## Your assignment
Below are records; give the number of their lines that hold the word "days", and write nothing more.

## Supplied data
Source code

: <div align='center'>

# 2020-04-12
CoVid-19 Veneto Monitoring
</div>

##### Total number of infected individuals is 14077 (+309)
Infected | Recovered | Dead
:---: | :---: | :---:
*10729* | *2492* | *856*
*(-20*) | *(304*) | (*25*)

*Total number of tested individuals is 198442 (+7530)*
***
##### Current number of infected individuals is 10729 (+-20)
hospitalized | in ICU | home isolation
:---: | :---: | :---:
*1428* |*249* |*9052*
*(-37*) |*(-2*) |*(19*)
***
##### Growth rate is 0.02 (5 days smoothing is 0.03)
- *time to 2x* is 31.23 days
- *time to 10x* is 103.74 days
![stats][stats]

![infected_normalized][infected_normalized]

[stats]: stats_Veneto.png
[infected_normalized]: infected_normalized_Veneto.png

## Solution
3